**Description of the task**
Please return the data word for word and leave out any picture it contains.

**Information**
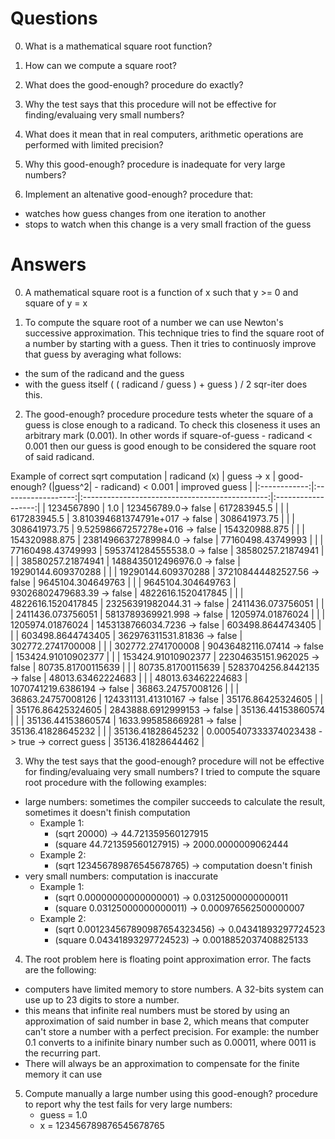 # Questions
0. What is a mathematical square root function?

1. How can we compute a square root?

2. What does the good-enough? procedure do exactly?

3. Why the test says that this procedure will not be effective 
for finding/evaluaing very small numbers? 

4. What does it mean that in real computers, arithmetic operations 
are performed with limited precision? 

5. Why this good-enough? procedure is inadequate for very large numbers?

6. Implement an altenative good-enough? procedure that:
  - watches how guess changes from one iteration to another
  - stops to watch when this change is a very small fraction of the guess

# Answers
0. A mathematical square root is a function of x such that y >= 0 and square of y = x

1. To compute the square root of a number we can use Newton's successive approximation. This technique tries to find the square root of a number by starting with a guess. Then it tries to continuosly improve that guess by averaging what follows:
  - the sum of the radicand and the guess
  - with the guess itself
( ( radicand / guess ) + guess ) / 2 
sqr-iter does this.

2. The good-enough? procedure procedure tests wheter the square of a guess is close enough to a radicand. To check this closeness it uses an arbitrary mark (0.001). In other words if square-of-guess - radicand < 0.001 then our guess is good enough to be considered the square root of said radicand.

Example of correct sqrt computation
| radicand (x) |     guess -> x     | good-enough? (|guess^2| - radicand) < 0.001    | improved guess     |
|:------------:|:------------------:|:----------------------------------------------:|:------------------:|
| 1234567890   | 1.0                | 123456789.0-> false                            | 617283945.5        |
|              | 617283945.5        | 3.810394681374791e+017 -> false                | 308641973.75       |
|              | 308641973.75       | 9.52598667257278e+016 -> false                 | 154320988.875      |
|              | 154320988.875      | 23814966372789984.0 -> false                   | 77160498.43749993  |
|              | 77160498.43749993  | 5953741284555538.0 -> false                    | 38580257.21874941  |
|              | 38580257.21874941  | 1488435012496976.0 -> false                    | 19290144.609370288 |
|              | 19290144.609370288 | 372108444482527.56 -> false                    | 9645104.304649763  |
|              | 9645104.304649763  | 93026802479683.39 -> false                     | 4822616.1520417845 |
|              | 4822616.1520417845 | 23256391982044.31 -> false                     | 2411436.073756051  |
|              | 2411436.073756051  | 5813789369921.998 -> false                     | 1205974.01876024   |
|              | 1205974.01876024   | 1453138766034.7236 -> false                    | 603498.8644743405  |
|              | 603498.8644743405  | 362976311531.81836 -> false                    | 302772.2741700008  |
|              | 302772.2741700008  | 90436482116.07414 -> false                     | 153424.91010902377 |
|              | 153424.91010902377 | 22304635151.962025 -> false                    | 80735.81700115639  |
|              | 80735.81700115639  | 5283704256.8442135 -> false                    | 48013.63462224683  |
|              | 48013.63462224683  | 1070741219.6386194 -> false                    | 36863.24757008126  |
|              | 36863.24757008126  | 124331131.41310167 -> false                    | 35176.86425324605  |
|              | 35176.86425324605  | 2843888.6912999153 -> false                    | 35136.44153860574  |
|              | 35136.44153860574  | 1633.995858669281 -> false                     | 35136.41828645232  |
|              | 35136.41828645232  | 0.0005407333374023438 -> true -> correct guess | 35136.41828644462  |


3. Why the test says that the good-enough? procedure will not be effective for finding/evaluaing very small numbers?
I tried to compute the square root procedure with the following examples:
  - large numbers: sometimes the compiler succeeds to calculate the result, sometimes it doesn't finish computation
    * Example 1:
      * (sqrt 20000) -> 44.721359560127915 
      * (square 44.721359560127915) -> 2000.0000009062444
    * Example 2:
      * (sqrt 123456789876545678765) -> computation doesn't finish
  - very small numbers: computation is inaccurate
    * Example 1:
      * (sqrt 0.00000000000000001) -> 0.03125000000000011
      * (square 0.03125000000000011) -> 0.000976562500000007
    * Example 2:
      * (sqrt 0.001234567890987654323456) -> 0.04341893297724523
      * (square 0.04341893297724523) -> 0.0018852037408825133 

4. The root problem here is floating point approximation error. The facts are the following:
  - computers have limited memory to store numbers. A 32-bits system can use up to 23 digits to store a number. 
  - this means that infinite real numbers must be stored by using an approximation of said number in base 2, which means that computer can't store a number with a perfect precision. For example: the number 0.1 converts to a inifinite binary number such as 0.00011, where 0011 is the recurring part.
  - There will always be an approximation to compensate for the finite memory it can use

5. Compute manually a large number using this good-enough? procedure to report why the test fails for very large numbers:
   * guess = 1.0
   * x = 123456789876545678765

**Solution to this task**
 # Questions
0. What is a mathematical square root function?

1. How can we compute a square root?

2. What does the good-enough? procedure do exactly?

3. Why the test says that this procedure will not be effective 
for finding/evaluaing very small numbers? 

4. What does it mean that in real computers, arithmetic operations 
are performed with limited precision? 

5. Why this good-enough? procedure is inadequate for very large numbers?

6. Implement an altenative good-enough? procedure that:
  - watches how guess changes from one iteration to another
  - stops to watch when this change is a very small fraction of the guess

# Answers
0. A mathematical square root is a function of x such that y >= 0 and square of y = x

1. To compute the square root of a number we can use Newton's successive approximation. This technique tries to find the square root of a number by starting with a guess. Then it tries to continuosly improve that guess by averaging what follows:
  - the sum of the radicand and the guess
  - with the guess itself
( ( radicand / guess ) + guess ) / 2 
sqr-iter does this.

2. The good-enough? procedure procedure tests wheter the square of a guess is close enough to a radicand. To check this closeness it uses an arbitrary mark (0.001). In other words if square-of-guess - radicand < 0.001 then our guess is good enough to be considered the square root of said radicand.

Example of correct sqrt computation
| radicand (x) |     guess -> x     | good-enough? (|guess^2| - radicand) < 0.001    | improved guess     |
|:------------:|:------------------:|:----------------------------------------------:|:------------------:|
| 1234567890   | 1.0                | 123456789.0-> false                            | 617283945.5        |
|              | 617283945.5        | 3.810394681374791e+017 -> false                | 308641973.75       |
|              | 308641973.75       | 9.52598667257278e+016 -> false                 | 154320988.875      |
|              | 154320988.875      | 23814966372789984.0 -> false                   | 77160498.43749993  |
|              | 77160498.43749993  | 5953741284555538.0 -> false                    | 38580257.21874941  |
|              | 38580257.21874941  | 1488435012496976.0 -> false                    | 19290144.609370288 |
|              | 19290144.609370288 | 372108444482527.56 -> false                    | 9645104.304649763  |
|              | 9645104.304649763  | 93026802479683.39 -> false                     | 4822616.1520417845 |
|              | 4822616.1520417845 | 23256391982044.31 -> false                     | 2411436.073756051  |
|              | 2411436.073756051  | 5813789369921.998 -> false                     | 1205974.01876024   |
|              | 1205974.01876024   | 1453138766034.7236 -> false                    | 603498.8644743405  |
|              | 603498.8644743405  | 362976311531.81836 -> false                    | 302772.2741700008  |
|              | 302772.2741700008  | 90436482116.07414 -> false                     | 153424.91010902377 |
|              | 153424.91010902377 | 22304635151.962025 -> false                    | 80735.81700115639  |
|              | 80735.81700115639  | 5283704256.8442135 -> false                    | 48013.63462224683  |
|              | 48013.63462224683  | 1070741219.6386194 -> false                    | 36863.24757008126  |
|              | 36863.24757008126  | 124331131.41310167 -> false                    | 35176.86425324605  |
|              | 35176.86425324605  | 2843888.6912999153 -> false                    | 35136.44153860574  |
|              | 35136.44153860574  | 1633.995858669281 -> false                     | 35136.41828645232  |
|              | 35136.41828645232  | 0.0005407333374023438 -> true -> correct guess | 35136.41828644462  |


3. Why the test says that the good-enough? procedure will not be effective for finding/evaluaing very small numbers?
I tried to compute the square root procedure with the following examples:
  - large numbers: sometimes the compiler succeeds to calculate the result, sometimes it doesn't finish computation
    * Example 1:
      * (sqrt 20000) -> 44.721359560127915 
      * (square 44.721359560127915) -> 2000.0000009062444
    * Example 2:
      * (sqrt 123456789876545678765) -> computation doesn't finish
  - very small numbers: computation is inaccurate
    * Example 1:
      * (sqrt 0.00000000000000001) -> 0.03125000000000011
      * (square 0.03125000000000011) -> 0.000976562500000007
    * Example 2:
      * (sqrt 0.001234567890987654323456) -> 0.04341893297724523
      * (square 0.04341893297724523) -> 0.0018852037408825133 

4. The root problem here is floating point approximation error. The facts are the following:
  - computers have limited memory to store numbers. A 32-bits system can use up to 23 digits to store a number. 
  - this means that infinite real numbers must be stored by using an approximation of said number in base 2, which means that computer can't store a number with a perfect precision. For example: the number 0.1 converts to a inifinite binary number such as 0.00011, where 0011 is the recurring part.
  - There will always be an approximation to compensate for the finite memory it can use

5. Compute manually a large number using this good-enough? procedure to report why the test fails for very large numbers:
   * guess = 1.0
   * x = 123456789876545678765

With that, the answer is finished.